DATA TO EXAMINE
=======
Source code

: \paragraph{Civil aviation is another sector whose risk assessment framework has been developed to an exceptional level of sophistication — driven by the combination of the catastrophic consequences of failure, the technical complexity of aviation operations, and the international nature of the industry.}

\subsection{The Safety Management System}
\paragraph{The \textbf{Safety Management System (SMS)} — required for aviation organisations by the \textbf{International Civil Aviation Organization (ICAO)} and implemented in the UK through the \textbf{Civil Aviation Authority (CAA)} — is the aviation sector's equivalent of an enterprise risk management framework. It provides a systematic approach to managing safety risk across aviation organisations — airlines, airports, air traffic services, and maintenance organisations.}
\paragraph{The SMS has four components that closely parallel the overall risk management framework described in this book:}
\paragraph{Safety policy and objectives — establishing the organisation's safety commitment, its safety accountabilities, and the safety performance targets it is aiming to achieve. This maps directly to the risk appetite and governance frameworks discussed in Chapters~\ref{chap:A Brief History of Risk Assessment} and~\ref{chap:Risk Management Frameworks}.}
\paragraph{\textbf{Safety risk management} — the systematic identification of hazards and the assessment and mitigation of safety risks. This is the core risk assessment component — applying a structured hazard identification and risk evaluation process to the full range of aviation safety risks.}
=======
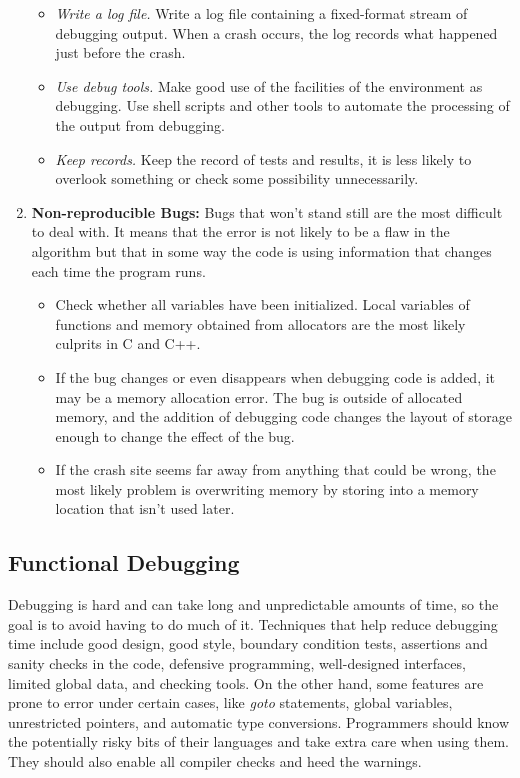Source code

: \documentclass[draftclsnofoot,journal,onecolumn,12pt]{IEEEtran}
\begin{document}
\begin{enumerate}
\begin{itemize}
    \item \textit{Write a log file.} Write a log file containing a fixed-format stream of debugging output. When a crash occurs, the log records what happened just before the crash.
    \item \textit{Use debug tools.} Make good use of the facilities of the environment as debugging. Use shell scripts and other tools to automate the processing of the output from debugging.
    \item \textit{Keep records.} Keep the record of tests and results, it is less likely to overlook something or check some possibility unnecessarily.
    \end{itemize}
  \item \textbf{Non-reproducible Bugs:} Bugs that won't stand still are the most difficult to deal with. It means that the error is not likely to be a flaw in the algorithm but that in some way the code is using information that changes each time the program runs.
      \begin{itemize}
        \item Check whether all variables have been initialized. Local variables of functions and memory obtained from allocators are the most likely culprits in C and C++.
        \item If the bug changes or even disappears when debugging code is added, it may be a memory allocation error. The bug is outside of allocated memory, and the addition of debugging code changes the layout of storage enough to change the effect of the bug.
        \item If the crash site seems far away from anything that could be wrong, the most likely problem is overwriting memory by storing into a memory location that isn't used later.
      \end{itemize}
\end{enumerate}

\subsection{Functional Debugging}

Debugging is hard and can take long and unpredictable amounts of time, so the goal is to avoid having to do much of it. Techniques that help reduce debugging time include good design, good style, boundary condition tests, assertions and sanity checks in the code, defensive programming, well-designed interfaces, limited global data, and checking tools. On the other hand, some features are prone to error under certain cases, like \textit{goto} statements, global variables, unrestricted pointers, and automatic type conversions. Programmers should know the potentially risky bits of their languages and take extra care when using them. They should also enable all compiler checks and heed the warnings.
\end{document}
=======
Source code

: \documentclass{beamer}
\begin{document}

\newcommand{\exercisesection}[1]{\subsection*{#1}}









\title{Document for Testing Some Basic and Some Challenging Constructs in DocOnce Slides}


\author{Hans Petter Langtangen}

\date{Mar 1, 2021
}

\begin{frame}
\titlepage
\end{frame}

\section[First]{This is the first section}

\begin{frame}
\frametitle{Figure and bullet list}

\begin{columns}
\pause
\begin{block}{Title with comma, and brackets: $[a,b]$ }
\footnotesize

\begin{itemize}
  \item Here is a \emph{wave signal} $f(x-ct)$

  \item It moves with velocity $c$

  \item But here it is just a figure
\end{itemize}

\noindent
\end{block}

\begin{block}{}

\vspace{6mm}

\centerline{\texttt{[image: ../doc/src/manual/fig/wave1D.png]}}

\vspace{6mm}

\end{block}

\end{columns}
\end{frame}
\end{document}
=======
ACTIVITY
Write the number of lines in the listing above that contain the word "itemize". No other text should appear.

OUTPUT
6